*About this exercise*
Your response should contain each line of the data that includes "หมายเหต".

*** Data to examine

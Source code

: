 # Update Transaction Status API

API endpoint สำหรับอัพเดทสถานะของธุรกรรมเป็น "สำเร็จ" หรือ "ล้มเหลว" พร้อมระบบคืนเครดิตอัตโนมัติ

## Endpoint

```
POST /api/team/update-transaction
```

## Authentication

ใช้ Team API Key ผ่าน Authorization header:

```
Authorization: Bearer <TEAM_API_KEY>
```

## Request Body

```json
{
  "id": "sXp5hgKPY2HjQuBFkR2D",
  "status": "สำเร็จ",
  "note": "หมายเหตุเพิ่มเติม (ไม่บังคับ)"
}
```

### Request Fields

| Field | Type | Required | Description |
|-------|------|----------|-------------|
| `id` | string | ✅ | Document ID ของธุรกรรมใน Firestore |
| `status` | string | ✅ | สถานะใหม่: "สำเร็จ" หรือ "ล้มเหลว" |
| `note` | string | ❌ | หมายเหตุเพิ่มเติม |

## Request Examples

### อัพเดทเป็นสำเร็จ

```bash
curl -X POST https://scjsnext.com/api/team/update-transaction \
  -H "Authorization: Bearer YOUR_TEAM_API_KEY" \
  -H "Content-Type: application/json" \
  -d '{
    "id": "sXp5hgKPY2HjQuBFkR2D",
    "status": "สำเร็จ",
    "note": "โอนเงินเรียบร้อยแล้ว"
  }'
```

******

*Reply*
  "note": "หมายเหตุเพิ่มเติม (ไม่บังคับ)"
| `note` | string | ❌ | หมายเหตุเพิ่มเติม |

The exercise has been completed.